Je cherche à être dans l’énergie de la couleur, dans l’intensité non dictée par la seule volonté. Je joue en permanence avec le hasard et l’aléatoire, j’invente des stratégies, pour faire surgir l’inattendu… Les formes doivent venir autant du mental que du corps, il faut s’abandonner…
Dans un espace temps infime, quelque chose se joue avant les mots, que les mots en écho au regard viendront éclairer par la parole, la réflexion ou le silence que les tableaux déclenchent chez « le regardeur ». La peinture tente de saisir l’insaisissable, l’improbable mouvement des choses ; quand je regarde, je ne vois rien, quand je peins, je m’approche d’une perception.
La peinture est la projection mentale du corps multiple du peintre dans son interrogation perpétuelle de l’acte de peindre. Entre aveuglement et éblouissement, se tient une frontière fragile où les mots n’ont pas encore surgit… Entre la vision et le regard, une résonance impalpable… Fragilité, intensité et mystère : présence(s). Le corps voit ce que l’oeil croit voir, le peintre ne voit rien ; peindre c’est un envahissement progressif, un ensevelissement sous les décombres, une brèche ! La peinture se situe avant le langage, dans la matière secrète des mots.

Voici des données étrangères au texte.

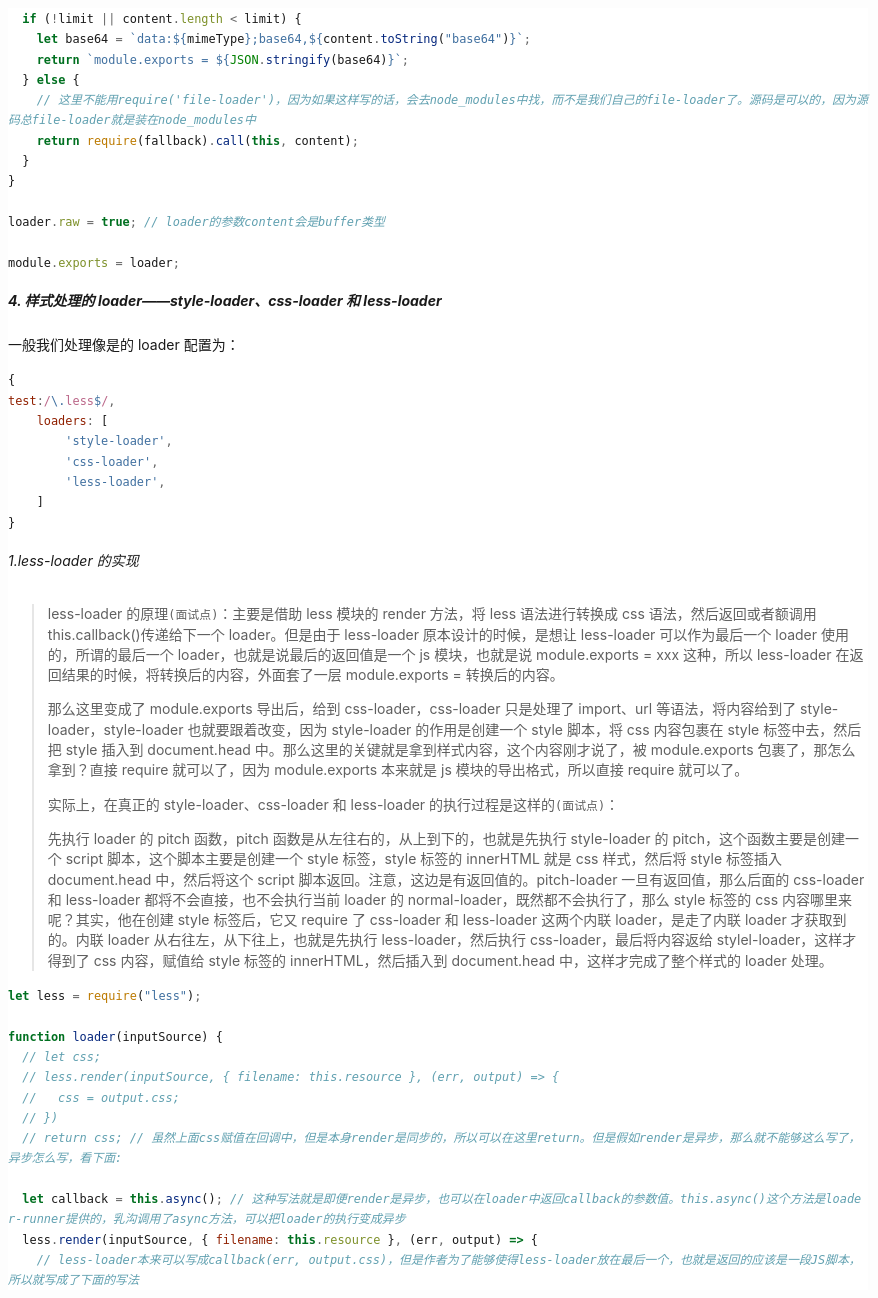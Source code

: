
 ```js
  if (!limit || content.length < limit) {
    let base64 = `data:${mimeType};base64,${content.toString("base64")}`;
    return `module.exports = ${JSON.stringify(base64)}`;
  } else {
    // 这里不能用require('file-loader')，因为如果这样写的话，会去node_modules中找，而不是我们自己的file-loader了。源码是可以的，因为源码总file-loader就是装在node_modules中
    return require(fallback).call(this, content);
  }
}

loader.raw = true; // loader的参数content会是buffer类型

module.exports = loader;
```

##### 4\. 样式处理的 loader——style-loader、css-loader 和 less-loader

一般我们处理像是的 loader 配置为：

```js
{
test:/\.less$/,
    loaders: [
        'style-loader',
        'css-loader',
        'less-loader',
    ]
}
```

###### 1.less-loader 的实现

> less-loader 的原理`(面试点)`：主要是借助 less 模块的 render 方法，将 less 语法进行转换成 css 语法，然后返回或者额调用 this.callback()传递给下一个 loader。但是由于 less-loader 原本设计的时候，是想让 less-loader 可以作为最后一个 loader 使用的，所谓的最后一个 loader，也就是说最后的返回值是一个 js 模块，也就是说 module.exports = xxx 这种，所以 less-loader 在返回结果的时候，将转换后的内容，外面套了一层 module.exports = 转换后的内容。
>
> 那么这里变成了 module.exports 导出后，给到 css-loader，css-loader 只是处理了 import、url 等语法，将内容给到了 style-loader，style-loader 也就要跟着改变，因为 style-loader 的作用是创建一个 style 脚本，将 css 内容包裹在 style 标签中去，然后把 style 插入到 document.head 中。那么这里的关键就是拿到样式内容，这个内容刚才说了，被 module.exports 包裹了，那怎么拿到？直接 require 就可以了，因为 module.exports 本来就是 js 模块的导出格式，所以直接 require 就可以了。
>
> 实际上，在真正的 style-loader、css-loader 和 less-loader 的执行过程是这样的`(面试点)`：
>
> 先执行 loader 的 pitch 函数，pitch 函数是从左往右的，从上到下的，也就是先执行 style-loader 的 pitch，这个函数主要是创建一个 script 脚本，这个脚本主要是创建一个 style 标签，style 标签的 innerHTML 就是 css 样式，然后将 style 标签插入 document.head 中，然后将这个 script 脚本返回。注意，这边是有返回值的。pitch-loader 一旦有返回值，那么后面的 css-loader 和 less-loader 都将不会直接，也不会执行当前 loader 的 normal-loader，既然都不会执行了，那么 style 标签的 css 内容哪里来呢？其实，他在创建 style 标签后，它又 require 了 css-loader 和 less-loader 这两个内联 loader，是走了内联 loader 才获取到的。内联 loader 从右往左，从下往上，也就是先执行 less-loader，然后执行 css-loader，最后将内容返给 stylel-loader，这样才得到了 css 内容，赋值给 style 标签的 innerHTML，然后插入到 document.head 中，这样才完成了整个样式的 loader 处理。

```js
let less = require("less");

function loader(inputSource) {
  // let css;
  // less.render(inputSource, { filename: this.resource }, (err, output) => {
  //   css = output.css;
  // })
  // return css; // 虽然上面css赋值在回调中，但是本身render是同步的，所以可以在这里return。但是假如render是异步，那么就不能够这么写了，异步怎么写，看下面:

  let callback = this.async(); // 这种写法就是即便render是异步，也可以在loader中返回callback的参数值。this.async()这个方法是loader-runner提供的，乳沟调用了async方法，可以把loader的执行变成异步
  less.render(inputSource, { filename: this.resource }, (err, output) => {
    // less-loader本来可以写成callback(err, output.css)，但是作者为了能够使得less-loader放在最后一个，也就是返回的应该是一段JS脚本，所以就写成了下面的写法
```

En peignant, je tente une approche,
je guette ce gibier insaisissable qui est « moi »…
Marc Feld
« Pour Marc Feld, la peinture n’est pas une technique (ou si peu),
mais un surgissement – le lieu d’une présence tremblée, le lieu
sans lieu de la rencontre avec les grands morts.
Un surgissement vertigineux, inépuisable.
Ici, tout le corps voit – précisément ce que les autres ne voient pas.
Les êtres et les choses en leur centre d’inquiétude.
Marc Feld se re-connaît dans la peinture.
Il se re-connaît dans ce qu’il n’a pas voulu.
Ou voulu tant et si fort qu’il n’en savait rien.
Jusqu’à s’abandonner. S’il ne peint pas,
il n’est pas lui-même. Tout simplement – et splendidement. »
Zéno Bianu (poète, dramaturge, essayiste et traducteur français.)